◆ **Work to be completed**: Reproduce exactly the line with "- ✅ Log all warning acknowledgements" and all the lines beneath it, stopping only at the end of the material.

───── Data provided ─────

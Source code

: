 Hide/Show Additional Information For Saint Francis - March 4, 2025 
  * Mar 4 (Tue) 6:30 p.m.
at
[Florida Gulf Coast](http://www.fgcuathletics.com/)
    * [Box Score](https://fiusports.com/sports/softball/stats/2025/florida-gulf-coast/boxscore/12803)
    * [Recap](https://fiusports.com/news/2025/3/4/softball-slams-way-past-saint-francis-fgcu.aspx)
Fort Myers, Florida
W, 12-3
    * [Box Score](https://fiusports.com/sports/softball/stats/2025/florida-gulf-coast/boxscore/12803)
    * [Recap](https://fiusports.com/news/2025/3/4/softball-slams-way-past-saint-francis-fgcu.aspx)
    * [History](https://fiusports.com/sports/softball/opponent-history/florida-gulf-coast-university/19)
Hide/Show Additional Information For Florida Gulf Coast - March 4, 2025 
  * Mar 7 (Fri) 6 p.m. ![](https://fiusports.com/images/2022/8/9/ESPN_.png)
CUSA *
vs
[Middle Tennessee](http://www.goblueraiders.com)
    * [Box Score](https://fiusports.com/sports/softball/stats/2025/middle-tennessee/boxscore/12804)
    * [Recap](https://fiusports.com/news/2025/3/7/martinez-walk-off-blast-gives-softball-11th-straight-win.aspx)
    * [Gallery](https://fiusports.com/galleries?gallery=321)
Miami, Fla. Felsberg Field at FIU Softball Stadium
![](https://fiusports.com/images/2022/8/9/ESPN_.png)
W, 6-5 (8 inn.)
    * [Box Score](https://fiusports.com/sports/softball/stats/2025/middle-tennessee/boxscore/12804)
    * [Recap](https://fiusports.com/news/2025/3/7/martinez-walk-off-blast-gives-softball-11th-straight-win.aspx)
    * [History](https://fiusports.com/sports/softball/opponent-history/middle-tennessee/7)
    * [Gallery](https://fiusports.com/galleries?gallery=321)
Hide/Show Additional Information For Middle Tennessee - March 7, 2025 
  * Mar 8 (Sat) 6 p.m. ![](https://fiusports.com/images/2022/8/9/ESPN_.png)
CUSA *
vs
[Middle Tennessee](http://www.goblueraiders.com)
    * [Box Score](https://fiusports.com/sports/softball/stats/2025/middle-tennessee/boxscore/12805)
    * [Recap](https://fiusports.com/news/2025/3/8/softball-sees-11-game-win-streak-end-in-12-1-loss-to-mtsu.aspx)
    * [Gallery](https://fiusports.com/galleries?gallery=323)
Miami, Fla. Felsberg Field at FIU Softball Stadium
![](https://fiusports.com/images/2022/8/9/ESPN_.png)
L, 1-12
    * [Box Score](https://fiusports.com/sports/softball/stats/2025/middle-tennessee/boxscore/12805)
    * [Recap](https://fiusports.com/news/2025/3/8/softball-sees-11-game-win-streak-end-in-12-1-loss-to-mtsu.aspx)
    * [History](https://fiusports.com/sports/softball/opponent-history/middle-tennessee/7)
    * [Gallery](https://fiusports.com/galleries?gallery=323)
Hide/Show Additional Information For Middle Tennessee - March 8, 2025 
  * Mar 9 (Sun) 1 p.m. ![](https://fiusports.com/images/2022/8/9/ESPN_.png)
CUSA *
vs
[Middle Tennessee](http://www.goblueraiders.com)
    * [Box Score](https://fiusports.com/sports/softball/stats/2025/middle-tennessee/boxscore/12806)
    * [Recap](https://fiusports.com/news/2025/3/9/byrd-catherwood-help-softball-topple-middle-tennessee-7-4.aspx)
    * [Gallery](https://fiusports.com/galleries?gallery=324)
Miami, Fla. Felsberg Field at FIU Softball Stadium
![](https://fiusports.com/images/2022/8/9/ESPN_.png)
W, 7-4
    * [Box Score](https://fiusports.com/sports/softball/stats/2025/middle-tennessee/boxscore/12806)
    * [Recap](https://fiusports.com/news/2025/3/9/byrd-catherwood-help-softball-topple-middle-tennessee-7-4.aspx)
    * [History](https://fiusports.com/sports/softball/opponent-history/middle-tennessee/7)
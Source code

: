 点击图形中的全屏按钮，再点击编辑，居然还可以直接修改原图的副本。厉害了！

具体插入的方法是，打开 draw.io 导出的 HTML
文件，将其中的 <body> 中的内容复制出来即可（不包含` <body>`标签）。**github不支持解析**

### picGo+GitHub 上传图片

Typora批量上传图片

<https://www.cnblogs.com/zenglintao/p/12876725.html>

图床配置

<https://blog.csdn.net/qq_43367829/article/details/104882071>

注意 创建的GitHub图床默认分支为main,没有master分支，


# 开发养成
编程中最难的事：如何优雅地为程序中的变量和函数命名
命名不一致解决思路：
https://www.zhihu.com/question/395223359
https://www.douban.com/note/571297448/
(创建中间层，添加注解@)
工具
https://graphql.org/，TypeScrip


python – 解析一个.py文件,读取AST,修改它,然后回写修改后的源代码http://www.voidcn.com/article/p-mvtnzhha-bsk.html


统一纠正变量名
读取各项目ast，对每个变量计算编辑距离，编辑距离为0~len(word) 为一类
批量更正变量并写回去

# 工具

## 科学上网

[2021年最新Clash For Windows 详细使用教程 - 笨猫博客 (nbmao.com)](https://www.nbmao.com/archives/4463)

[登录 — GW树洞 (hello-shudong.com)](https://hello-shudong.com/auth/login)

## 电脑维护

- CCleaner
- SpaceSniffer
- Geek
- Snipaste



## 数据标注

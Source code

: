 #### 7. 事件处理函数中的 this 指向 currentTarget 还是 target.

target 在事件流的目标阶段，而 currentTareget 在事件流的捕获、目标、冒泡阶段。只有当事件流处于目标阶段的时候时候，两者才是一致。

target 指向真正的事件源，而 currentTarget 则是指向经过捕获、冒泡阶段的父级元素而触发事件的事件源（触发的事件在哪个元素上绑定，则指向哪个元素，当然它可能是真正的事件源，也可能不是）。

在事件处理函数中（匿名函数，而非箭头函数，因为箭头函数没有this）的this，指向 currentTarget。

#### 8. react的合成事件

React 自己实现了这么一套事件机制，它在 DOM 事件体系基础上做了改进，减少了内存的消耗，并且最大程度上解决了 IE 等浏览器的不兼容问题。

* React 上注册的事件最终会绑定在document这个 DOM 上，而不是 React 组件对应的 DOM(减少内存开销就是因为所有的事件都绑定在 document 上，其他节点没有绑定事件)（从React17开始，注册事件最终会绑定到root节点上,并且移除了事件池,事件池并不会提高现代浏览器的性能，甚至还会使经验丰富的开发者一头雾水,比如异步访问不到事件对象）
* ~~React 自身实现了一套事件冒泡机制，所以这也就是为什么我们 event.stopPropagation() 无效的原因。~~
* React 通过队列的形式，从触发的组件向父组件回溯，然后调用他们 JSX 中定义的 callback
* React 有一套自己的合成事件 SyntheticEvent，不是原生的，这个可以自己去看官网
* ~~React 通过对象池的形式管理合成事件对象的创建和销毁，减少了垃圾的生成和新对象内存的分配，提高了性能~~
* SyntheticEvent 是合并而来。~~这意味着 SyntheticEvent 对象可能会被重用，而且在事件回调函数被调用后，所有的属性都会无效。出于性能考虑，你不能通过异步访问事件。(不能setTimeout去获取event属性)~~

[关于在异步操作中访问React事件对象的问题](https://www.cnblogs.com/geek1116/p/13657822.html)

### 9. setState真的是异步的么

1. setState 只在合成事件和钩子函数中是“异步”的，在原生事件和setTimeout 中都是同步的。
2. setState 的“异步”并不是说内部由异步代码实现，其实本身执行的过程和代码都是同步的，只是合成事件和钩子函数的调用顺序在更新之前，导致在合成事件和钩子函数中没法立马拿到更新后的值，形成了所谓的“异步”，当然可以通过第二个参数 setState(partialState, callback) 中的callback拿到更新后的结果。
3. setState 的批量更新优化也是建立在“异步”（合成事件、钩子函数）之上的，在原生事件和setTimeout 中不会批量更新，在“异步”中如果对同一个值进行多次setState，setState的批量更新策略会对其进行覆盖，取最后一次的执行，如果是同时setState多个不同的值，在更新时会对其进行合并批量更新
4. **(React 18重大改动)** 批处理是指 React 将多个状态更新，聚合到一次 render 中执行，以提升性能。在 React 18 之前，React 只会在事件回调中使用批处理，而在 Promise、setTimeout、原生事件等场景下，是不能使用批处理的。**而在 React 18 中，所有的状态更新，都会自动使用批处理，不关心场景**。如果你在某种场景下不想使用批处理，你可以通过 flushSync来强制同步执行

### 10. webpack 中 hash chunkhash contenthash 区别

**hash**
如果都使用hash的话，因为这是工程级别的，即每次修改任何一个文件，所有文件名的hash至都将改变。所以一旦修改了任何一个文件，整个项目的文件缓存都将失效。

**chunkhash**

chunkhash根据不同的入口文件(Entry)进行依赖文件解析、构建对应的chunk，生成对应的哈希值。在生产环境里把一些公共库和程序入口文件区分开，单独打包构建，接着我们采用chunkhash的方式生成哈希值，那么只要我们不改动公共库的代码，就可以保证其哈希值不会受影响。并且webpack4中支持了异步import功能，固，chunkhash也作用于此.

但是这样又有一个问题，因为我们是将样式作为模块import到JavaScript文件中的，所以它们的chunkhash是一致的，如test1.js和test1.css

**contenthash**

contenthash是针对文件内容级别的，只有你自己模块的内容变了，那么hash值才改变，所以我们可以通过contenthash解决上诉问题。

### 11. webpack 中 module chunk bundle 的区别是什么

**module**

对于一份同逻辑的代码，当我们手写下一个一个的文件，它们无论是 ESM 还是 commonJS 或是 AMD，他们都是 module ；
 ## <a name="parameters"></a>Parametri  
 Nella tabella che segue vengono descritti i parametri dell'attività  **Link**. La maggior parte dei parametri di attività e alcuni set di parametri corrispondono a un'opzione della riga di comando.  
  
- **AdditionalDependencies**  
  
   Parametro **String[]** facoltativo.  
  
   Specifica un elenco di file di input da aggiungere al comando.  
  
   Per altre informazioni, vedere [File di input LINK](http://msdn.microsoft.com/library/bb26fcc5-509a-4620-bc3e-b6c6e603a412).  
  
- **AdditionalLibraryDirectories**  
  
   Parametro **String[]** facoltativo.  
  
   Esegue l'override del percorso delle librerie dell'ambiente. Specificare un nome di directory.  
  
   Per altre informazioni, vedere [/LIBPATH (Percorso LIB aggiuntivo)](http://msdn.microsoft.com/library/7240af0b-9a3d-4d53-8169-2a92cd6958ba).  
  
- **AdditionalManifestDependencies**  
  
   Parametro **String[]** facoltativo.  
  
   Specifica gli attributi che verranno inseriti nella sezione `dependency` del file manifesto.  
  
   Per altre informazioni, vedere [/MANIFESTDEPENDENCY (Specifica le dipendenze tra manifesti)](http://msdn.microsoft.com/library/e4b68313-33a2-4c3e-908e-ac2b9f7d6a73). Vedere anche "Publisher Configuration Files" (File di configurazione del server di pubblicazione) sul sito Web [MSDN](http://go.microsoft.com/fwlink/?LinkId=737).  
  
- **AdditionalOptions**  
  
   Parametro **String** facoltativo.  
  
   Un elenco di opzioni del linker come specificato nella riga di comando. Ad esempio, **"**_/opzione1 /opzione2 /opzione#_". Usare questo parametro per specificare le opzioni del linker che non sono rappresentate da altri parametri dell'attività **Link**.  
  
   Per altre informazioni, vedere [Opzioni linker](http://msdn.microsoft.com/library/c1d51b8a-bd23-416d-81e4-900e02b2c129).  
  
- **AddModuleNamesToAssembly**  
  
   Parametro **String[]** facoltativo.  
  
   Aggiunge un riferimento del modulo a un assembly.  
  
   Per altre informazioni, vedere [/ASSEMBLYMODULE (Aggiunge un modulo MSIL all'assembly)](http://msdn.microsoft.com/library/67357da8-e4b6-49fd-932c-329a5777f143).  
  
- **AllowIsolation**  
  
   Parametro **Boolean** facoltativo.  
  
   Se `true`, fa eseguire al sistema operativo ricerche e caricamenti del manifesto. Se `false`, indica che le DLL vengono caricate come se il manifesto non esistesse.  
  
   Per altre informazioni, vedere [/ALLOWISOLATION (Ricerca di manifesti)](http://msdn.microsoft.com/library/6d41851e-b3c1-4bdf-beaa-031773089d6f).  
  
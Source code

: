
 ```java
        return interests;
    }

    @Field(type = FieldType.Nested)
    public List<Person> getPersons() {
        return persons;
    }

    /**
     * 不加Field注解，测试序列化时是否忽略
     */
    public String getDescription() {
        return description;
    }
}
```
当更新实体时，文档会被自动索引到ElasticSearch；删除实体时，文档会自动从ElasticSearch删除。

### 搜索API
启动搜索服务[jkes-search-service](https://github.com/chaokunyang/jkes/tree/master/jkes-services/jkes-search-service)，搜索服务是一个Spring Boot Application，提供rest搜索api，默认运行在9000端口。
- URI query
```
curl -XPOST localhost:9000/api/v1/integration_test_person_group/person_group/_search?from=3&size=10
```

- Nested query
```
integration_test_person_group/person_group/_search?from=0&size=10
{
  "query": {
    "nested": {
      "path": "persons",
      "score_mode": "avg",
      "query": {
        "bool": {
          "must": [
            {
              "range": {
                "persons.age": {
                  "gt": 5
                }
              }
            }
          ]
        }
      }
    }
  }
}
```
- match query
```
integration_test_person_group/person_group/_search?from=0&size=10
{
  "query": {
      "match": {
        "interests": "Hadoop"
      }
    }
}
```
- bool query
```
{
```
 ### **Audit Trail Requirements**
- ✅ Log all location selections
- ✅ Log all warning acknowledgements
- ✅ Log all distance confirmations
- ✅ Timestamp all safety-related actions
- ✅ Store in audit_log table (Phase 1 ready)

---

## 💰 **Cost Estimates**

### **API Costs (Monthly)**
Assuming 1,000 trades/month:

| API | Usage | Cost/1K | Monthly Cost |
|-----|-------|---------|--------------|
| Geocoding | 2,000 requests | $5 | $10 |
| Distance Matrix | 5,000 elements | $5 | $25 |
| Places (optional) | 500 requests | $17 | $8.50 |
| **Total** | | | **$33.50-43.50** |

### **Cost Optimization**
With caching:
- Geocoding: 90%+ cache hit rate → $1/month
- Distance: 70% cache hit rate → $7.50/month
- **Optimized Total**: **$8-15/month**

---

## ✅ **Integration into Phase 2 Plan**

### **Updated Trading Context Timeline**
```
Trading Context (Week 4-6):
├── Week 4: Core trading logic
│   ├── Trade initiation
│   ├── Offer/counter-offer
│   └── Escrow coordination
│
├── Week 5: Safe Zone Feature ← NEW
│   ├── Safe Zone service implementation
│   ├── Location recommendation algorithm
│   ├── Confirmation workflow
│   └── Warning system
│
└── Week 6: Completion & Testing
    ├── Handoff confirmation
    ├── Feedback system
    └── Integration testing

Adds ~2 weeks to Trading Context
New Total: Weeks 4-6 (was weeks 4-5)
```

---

─────

◆ **Completed task**:
- ✅ Log all warning acknowledgements
- ✅ Log all distance confirmations
- ✅ Timestamp all safety-related actions
- ✅ Store in audit_log table (Phase 1 ready)

---

## 💰 **Cost Estimates**

### **API Costs (Monthly)**
Assuming 1,000 trades/month:

| API | Usage | Cost/1K | Monthly Cost |
|-----|-------|---------|--------------|
| Geocoding | 2,000 requests | $5 | $10 |
| Distance Matrix | 5,000 elements | $5 | $25 |
| Places (optional) | 500 requests | $17 | $8.50 |
| **Total** | | | **$33.50-43.50** |

### **Cost Optimization**
With caching:
- Geocoding: 90%+ cache hit rate → $1/month
- Distance: 70% cache hit rate → $7.50/month
- **Optimized Total**: **$8-15/month**

---

## ✅ **Integration into Phase 2 Plan**

### **Updated Trading Context Timeline**
```
Trading Context (Week 4-6):
├── Week 4: Core trading logic
│   ├── Trade initiation
│   ├── Offer/counter-offer
│   └── Escrow coordination
│
├── Week 5: Safe Zone Feature ← NEW
│   ├── Safe Zone service implementation
│   ├── Location recommendation algorithm
│   ├── Confirmation workflow
│   └── Warning system
│
└── Week 6: Completion & Testing
    ├── Handoff confirmation
    ├── Feedback system
    └── Integration testing

Adds ~2 weeks to Trading Context
New Total: Weeks 4-6 (was weeks 4-5)
```

---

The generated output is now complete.